Overpriming—typically done during an attempt to start a cold engine—is a leading cause of engine fires.
In a Cessna 172N, excess fuel may ignite in the intake manifold. The pilot’s operating handbook will have an emergency checklist for this event, but you should commit it to memory. A fire is no time to be digging through a POH.
- Fire Starter
After too many pops of the primer, excess
fuel collects in the intake manifold. When
you turn the ignition and supply the spark,
that excess fuel can ignite.
- Danger signs
You may smell smoke or burning oil, or see smoke come out of the cockpit air vent.

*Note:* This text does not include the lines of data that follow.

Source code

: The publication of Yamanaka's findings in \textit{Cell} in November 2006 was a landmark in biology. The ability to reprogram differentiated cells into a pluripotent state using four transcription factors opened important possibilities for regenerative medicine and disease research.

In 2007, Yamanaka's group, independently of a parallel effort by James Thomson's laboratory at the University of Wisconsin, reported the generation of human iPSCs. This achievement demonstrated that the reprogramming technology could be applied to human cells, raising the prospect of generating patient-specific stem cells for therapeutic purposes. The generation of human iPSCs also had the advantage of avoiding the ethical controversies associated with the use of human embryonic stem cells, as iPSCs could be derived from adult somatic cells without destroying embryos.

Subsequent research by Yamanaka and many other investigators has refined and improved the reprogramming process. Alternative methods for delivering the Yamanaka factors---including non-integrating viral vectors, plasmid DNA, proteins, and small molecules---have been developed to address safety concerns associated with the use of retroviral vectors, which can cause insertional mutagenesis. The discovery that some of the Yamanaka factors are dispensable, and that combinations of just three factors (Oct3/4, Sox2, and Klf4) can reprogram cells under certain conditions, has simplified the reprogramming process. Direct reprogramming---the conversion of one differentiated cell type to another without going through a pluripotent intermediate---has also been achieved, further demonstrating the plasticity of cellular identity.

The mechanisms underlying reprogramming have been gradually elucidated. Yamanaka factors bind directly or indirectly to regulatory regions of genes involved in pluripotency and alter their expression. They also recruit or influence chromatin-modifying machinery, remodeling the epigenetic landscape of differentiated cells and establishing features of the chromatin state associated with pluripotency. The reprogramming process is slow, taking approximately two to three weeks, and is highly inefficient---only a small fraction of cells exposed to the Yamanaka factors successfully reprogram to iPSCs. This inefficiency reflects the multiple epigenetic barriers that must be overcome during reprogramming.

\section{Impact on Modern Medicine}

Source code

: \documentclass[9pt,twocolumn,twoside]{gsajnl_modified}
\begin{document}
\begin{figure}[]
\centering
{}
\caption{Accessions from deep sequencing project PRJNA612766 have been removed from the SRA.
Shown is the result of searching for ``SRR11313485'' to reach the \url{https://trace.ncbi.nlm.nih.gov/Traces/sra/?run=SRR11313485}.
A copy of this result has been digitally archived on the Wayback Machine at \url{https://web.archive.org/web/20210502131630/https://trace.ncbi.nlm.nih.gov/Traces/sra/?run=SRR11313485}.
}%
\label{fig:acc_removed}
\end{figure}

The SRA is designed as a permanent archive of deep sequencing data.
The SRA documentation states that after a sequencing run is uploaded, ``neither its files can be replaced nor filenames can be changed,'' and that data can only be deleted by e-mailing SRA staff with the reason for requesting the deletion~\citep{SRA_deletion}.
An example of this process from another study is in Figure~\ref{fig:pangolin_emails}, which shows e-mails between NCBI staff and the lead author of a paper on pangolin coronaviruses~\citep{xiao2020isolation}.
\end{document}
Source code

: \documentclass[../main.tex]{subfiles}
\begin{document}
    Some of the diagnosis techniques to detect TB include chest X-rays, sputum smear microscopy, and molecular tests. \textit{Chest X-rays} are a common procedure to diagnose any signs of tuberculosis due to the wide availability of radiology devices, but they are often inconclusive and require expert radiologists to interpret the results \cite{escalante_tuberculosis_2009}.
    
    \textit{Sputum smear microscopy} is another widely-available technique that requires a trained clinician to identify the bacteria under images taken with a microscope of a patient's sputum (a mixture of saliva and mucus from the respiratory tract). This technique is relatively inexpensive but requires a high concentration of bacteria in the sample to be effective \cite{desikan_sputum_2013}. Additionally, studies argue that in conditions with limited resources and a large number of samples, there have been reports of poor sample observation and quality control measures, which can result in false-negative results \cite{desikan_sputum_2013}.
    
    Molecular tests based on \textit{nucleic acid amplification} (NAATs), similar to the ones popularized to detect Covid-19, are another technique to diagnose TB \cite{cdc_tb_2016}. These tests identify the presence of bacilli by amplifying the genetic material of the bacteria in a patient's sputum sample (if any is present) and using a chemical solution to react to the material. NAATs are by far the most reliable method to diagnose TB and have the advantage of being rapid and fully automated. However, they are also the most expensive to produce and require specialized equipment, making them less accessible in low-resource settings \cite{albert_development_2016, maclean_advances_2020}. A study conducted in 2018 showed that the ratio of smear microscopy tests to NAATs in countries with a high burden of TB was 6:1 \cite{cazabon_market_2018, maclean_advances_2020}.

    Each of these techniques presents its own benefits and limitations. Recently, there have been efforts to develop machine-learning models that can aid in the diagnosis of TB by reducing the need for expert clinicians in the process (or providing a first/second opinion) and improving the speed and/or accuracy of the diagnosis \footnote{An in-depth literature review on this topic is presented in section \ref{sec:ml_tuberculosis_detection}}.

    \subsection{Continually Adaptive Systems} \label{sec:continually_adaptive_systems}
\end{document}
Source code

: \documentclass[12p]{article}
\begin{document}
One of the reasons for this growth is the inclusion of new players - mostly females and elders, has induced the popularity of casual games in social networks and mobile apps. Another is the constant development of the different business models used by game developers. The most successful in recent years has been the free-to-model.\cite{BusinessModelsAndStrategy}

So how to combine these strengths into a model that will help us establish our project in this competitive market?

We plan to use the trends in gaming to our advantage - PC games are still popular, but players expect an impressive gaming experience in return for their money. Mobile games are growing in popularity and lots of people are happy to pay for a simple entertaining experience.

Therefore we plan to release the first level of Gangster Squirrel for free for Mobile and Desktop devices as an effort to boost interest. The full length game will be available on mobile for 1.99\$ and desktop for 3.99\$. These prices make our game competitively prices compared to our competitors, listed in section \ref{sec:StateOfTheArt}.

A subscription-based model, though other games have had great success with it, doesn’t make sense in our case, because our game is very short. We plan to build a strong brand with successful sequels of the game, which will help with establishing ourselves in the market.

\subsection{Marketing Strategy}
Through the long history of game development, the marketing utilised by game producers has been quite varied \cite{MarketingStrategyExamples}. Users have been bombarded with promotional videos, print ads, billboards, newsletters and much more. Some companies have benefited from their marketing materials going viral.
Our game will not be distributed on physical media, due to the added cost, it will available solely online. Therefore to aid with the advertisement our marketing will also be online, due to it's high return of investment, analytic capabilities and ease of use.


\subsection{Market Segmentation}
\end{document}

Another clue is if someone outside the airplane starts gesturing wildly at you.
- If the engine starts
Run it for a minute to suck flames back through the carburetor and extinguish the blaze. Where’s your fire extinguisher, by the way? Then shut down the engine (see below) and get out of the airplane (see 5).
- If the engine doesn't start
Keep throttle full open, put mixture to idle cutoff.....(4a) continue cranking......(4b) then turn off the fuel selector, ignition, and master.
- Extinguish the flames
Get out of the airplane immediately. Use the fire extinguisher to extinguish any blaze, if necessary. The airplane will need to be inspected before it can fly again.